A year ago, German growth was buoyant and the Eurozone (EZ) seemed firmly on the path to economic recovery from the 2008 recession. One economist at the ING group in Brussels announced triumphantly “Superman is wearing black, red and gold this year, Germany’s national colours”. [1] That has now totally changed. According to last week’s forecasts by the European Commission, German GDP growth, which was expected to be 1.9% in 2012 is now put at only 0.8% while French growth, previously predicted to be 2%, has been revised downward to 0.6%.
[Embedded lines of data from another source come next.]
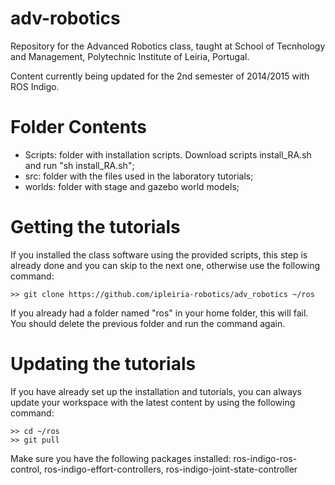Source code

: adv-robotics
============

Repository for the Advanced Robotics class, taught at School of Tecnhology and Management, Polytechnic Institute of Leiria, Portugal.

Content currently being updated for the 2nd semester of 2014/2015 with ROS Indigo.

Folder Contents
===============

 - Scripts: folder with installation scripts. Download scripts install_RA.sh and run "sh install_RA.sh";
 - src: folder with the files used in the laboratory tutorials;
 - worlds: folder with stage and gazebo world models;
 
Getting the tutorials
=====================

If you installed the class software using the provided scripts, this step is already done and you can skip to the next one, otherwise use the following command:

    >> git clone https://github.com/ipleiria-robotics/adv_robotics ~/ros

If you already had a folder named "ros" in your home folder, this will fail. You should delete the previous folder and run the command again.

Updating the tutorials
=====================

If you have already set up the installation and tutorials, you can always update your workspace with the latest content by using the following command:

    >> cd ~/ros
    >> git pull
  
Make sure you have the following packages installed: ros-indigo-ros-control, ros-indigo-effort-controllers, ros-indigo-joint-state-controller

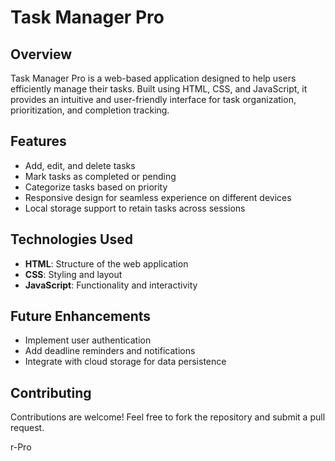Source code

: # Task Manager Pro

## Overview
Task Manager Pro is a web-based application designed to help users efficiently manage their tasks. Built using HTML, CSS, and JavaScript, it provides an intuitive and user-friendly interface for task organization, prioritization, and completion tracking.

## Features
- Add, edit, and delete tasks
- Mark tasks as completed or pending
- Categorize tasks based on priority
- Responsive design for seamless experience on different devices
- Local storage support to retain tasks across sessions

## Technologies Used
- **HTML**: Structure of the web application
- **CSS**: Styling and layout
- **JavaScript**: Functionality and interactivity

## Future Enhancements
- Implement user authentication
- Add deadline reminders and notifications
- Integrate with cloud storage for data persistence

## Contributing
Contributions are welcome! Feel free to fork the repository and submit a pull request.



r-Pro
The outlook for Italy is even worse. Earlier, the Commission had estimated that Italy would grow by 1.3% in 2012; now it is suggesting that it will barely grow at 0.1% next year – making it more difficult for it come out of the economic slump and lower its debt/GDP ratio. Moreover unemployment for the Eurozone as a whole is expected to be around the 10% mark.[2]
Should you need further evidence of an imminent slump, you need merely look at the bond markets where the yield curve is inverting. (In normal times, because the long-term future is less certain than the short-term, 30-year bonds are considered riskier than 3-month bonds and so command a higher yield; when bond purchasers fear recession, though, even short-term borrowing can become very expensive.)
In the past month, Spain has seen the rate on its three-month bills double to nearly 6%. Italy saw yields of all its bonds from two- to eight-years rise above its benchmark 10-year note, and unlike a fortnight ago, intervention by the ECB did not undo this inversion. As I write, the euro is sliding because a German auction of 10-year bunds has failed—about one-third were left unsold. [3] One Wall Street Journal piece is entitled ‘Europe’s broken bond market’—and the total value of European sovereign bonds is about €6tr. [4]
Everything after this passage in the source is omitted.